It’s been more than a decade that I am penning down my one-sided affection and warmth which was sheltered till now.
Probably 12 is a very tender age to realize what feelings or emotions are. At that age, one hardly understands the literal meaning of the terms ‘infatuation’, ‘crush’ or ‘obsession’. But it was you who took care of the delicate fervour when it was just in the budding stage. I still remember those glimpses and gestures in between the classes and breaks, those stupid smiles which flashed at one single glance of yours.
Your presence made my school life more exciting by increasing my attendance percentage. Those sports and dance practices with you in the organizing team gave rise to butterflies in my stomach. I sometimes tried to attract your gaze by initiating small conversation in the common group but wonder if I ever managed to fit into your thoughts. While expressing my pent-up emotions, I can clearly visualize every single day which marked an impact on my life.
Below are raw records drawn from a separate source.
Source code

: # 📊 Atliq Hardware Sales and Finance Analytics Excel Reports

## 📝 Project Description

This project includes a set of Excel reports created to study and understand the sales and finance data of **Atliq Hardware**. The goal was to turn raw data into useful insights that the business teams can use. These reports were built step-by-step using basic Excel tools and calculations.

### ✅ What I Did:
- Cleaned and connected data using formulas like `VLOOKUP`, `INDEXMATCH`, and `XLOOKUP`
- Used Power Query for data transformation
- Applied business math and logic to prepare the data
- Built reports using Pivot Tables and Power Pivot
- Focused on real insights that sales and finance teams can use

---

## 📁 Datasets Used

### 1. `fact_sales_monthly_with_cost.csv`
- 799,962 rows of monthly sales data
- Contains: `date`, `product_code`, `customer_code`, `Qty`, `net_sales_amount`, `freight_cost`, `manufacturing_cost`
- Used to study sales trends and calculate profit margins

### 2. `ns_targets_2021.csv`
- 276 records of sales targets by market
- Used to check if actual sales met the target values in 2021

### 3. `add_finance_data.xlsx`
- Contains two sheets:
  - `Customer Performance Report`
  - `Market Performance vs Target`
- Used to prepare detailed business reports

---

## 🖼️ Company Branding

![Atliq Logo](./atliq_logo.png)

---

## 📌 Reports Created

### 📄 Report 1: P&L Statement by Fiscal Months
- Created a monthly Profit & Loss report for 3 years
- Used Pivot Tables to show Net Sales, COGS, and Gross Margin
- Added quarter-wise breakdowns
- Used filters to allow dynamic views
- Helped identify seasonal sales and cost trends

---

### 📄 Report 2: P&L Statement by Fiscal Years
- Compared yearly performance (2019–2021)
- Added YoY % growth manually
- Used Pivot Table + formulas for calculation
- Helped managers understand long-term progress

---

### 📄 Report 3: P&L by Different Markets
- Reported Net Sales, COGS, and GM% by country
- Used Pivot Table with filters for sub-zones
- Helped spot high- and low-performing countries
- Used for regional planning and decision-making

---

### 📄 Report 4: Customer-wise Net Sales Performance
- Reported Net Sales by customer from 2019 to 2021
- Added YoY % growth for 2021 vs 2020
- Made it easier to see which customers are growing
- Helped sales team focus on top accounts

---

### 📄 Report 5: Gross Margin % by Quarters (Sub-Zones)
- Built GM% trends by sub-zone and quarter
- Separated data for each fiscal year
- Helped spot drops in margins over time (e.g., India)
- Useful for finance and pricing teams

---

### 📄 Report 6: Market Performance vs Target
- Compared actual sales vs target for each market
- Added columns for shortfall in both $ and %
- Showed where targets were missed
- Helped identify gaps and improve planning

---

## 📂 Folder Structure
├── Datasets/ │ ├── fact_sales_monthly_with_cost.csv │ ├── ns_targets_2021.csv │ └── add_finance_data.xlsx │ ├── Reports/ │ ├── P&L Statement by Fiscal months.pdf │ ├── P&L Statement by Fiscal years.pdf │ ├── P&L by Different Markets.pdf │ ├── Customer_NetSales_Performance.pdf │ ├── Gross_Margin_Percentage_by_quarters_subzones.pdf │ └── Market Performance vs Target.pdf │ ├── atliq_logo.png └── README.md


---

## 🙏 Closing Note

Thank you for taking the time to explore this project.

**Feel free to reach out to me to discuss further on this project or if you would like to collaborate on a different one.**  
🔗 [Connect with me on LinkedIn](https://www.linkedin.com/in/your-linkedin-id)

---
Sometimes it seemed as if the tiny incidents were meant to keep the strings attached. Be it being in the same house or in the same club of school activities. I still feel immense pleasure in recalling that day when I had to take your wristband on the annual sports day. No words exchanged, just an innocent give-and-take blossomed into a lovely hue. You were never aware of those situations where I hurried to the big black gate just to catch a quick peek before the morning assembly. But the problem of being an introvert lies in the inability to open up. Be it the meeting at the bus stop or at the ground, I could never muster enough courage to speak up and thus the feelings remained enwrapped.
4 years passed by in exchanging looks and smiles and it was time for you to leave school. The well-decked fairy tale shattered into pieces and it was unbearable for me. I could never imagine the beginning of a new session without your presence in the morning assembly.
But things changed, time passed. Even social media could not manage to connect us on the same page. I don’t regret, rather feel glad in nurturing my secret admiration without any external interference. I guess this is how it was meant to be. My feelings for you is still the same as they were 12 years ago. Your thoughts are still fresh and vivid, your smile and attitude still make me blush. So what if there was no happily ever after but the mere presence of you in my subconscious mind makes me delighted.
P.S. Hope, you will never realize the love that died even before taking birth.